Seharusnya pemerintah dapat belajar dari negara Hongkong, dahulu negara ini terkenal dengan korupsinya. Namun kini Hongkong menjadi negara yang dikenal bersih dari korupsi. Setelah diteliti rupanya ada beberapa kunci keberhasilan Hongkong. Adanya suatu komisi nasional yang independen dalam pemberantasan korupsi kemudian diperkuat dengan dana dan resources yang cukup serta tenaga ahli yang tegas dan terlatih. Inilah kemudian yang menjadi kunci pemberantasan korupsi di Hongkong dan terwujudnya birokrasi yang bersih.
Walaupun pemerintah kita sudah melakukan gebrakan seperti yang Hongkong lakukan, namun kebijakan akan pendirian lembaga pemberantasan korupsi ini (baca; KPK) terkesan masih setengah hati. Terbukti dengan semakin melemahnya tingkat keprcayaan publik terhadap KPK dan kuatnya dorongan oleh kelompok elite dan mahasiswa agar pemerintah membubarkan KPK jika akhirnya tak mampu memberantas korupsi tapi malah menyuburkan skandal korupsi di ruang yang berbeda.
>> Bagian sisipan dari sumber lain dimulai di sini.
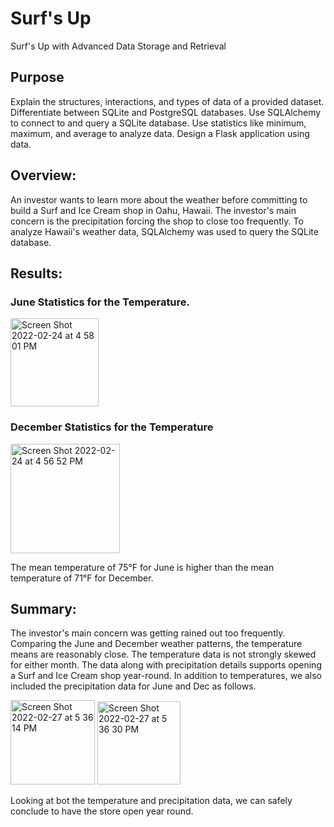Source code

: # Surf's Up
Surf's Up with Advanced Data Storage and Retrieval

## Purpose
Explain the structures, interactions, and types of data of a provided dataset.
Differentiate between SQLite and PostgreSQL databases.
Use SQLAlchemy to connect to and query a SQLite database.
Use statistics like minimum, maximum, and average to analyze data.
Design a Flask application using data.

## Overview:
An investor wants to learn more about the weather before committing to build a Surf and Ice Cream shop in Oahu, Hawaii. The investor's main concern is the precipitation forcing the shop to close too frequently. To analyze Hawaii's weather data, SQLAlchemy was used to query the SQLite database.

## Results:
### June Statistics for the Temperature.
<img width="141" alt="Screen Shot 2022-02-24 at 4 58 01 PM" src="https://user-images.githubusercontent.com/96554223/155614527-243f8d35-615f-4e6c-bd24-2c495d6ccd23.png">


### December Statistics for the Temperature
<img width="175" alt="Screen Shot 2022-02-24 at 4 56 52 PM" src="https://user-images.githubusercontent.com/96554223/155614407-a5df7097-94ab-4802-b6b3-fb99d6b4eb30.png">

The mean temperature of 75°F for June is higher than the mean temperature of 71°F for December.

## Summary:
The investor's main concern was getting rained out too frequently. Comparing the June and December weather patterns, the temperature means are reasonably close. The temperature data is not strongly skewed for either month. The data along with precipitation details supports opening a Surf and Ice Cream shop year-round. In addition to temperatures, we also included the precipitation data for June and Dec as follows.

<img width="135" alt="Screen Shot 2022-02-27 at 5 36 14 PM" src="https://user-images.githubusercontent.com/96554223/155902933-e8675a12-9ead-4943-8270-a371396f0974.png">
<img width="133" alt="Screen Shot 2022-02-27 at 5 36 30 PM" src="https://user-images.githubusercontent.com/96554223/155902936-ddcbc359-c2d1-4136-b9d6-733e2a6bd278.png">

Looking at bot the temperature and precipitation data, we can safely conclude to have the store open year round.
Walau bagaimana keadaannya, reformasi telah menjadi suatu kata yang menggelinding dan menjadi semangat gerak anak-anak bangsa Indonesia. Ia telah menjadi bagian yang sangat penting dalam usaha bangsa ini untuk merumuskan kembali struktur dan tatanan nilai serta aturan hidup bersama. Hampir di semua ruang dan ranahnya, bergemalah tuntutan yang digelorakan, baik itu oleh masyarakat, mahasiswa, dan mereka yang peduli terhadap pentingnya reformasi birokrasi. Akhirnya kepekaan dan kecerdasan pemerintah dituntut untuk serius mewujudkan mimpi dan harapan reformasi. Khususnya dalam tatanan kenegaraan dan sosial kemasyarakatan yaitu reformasi birokrasi. Semoga....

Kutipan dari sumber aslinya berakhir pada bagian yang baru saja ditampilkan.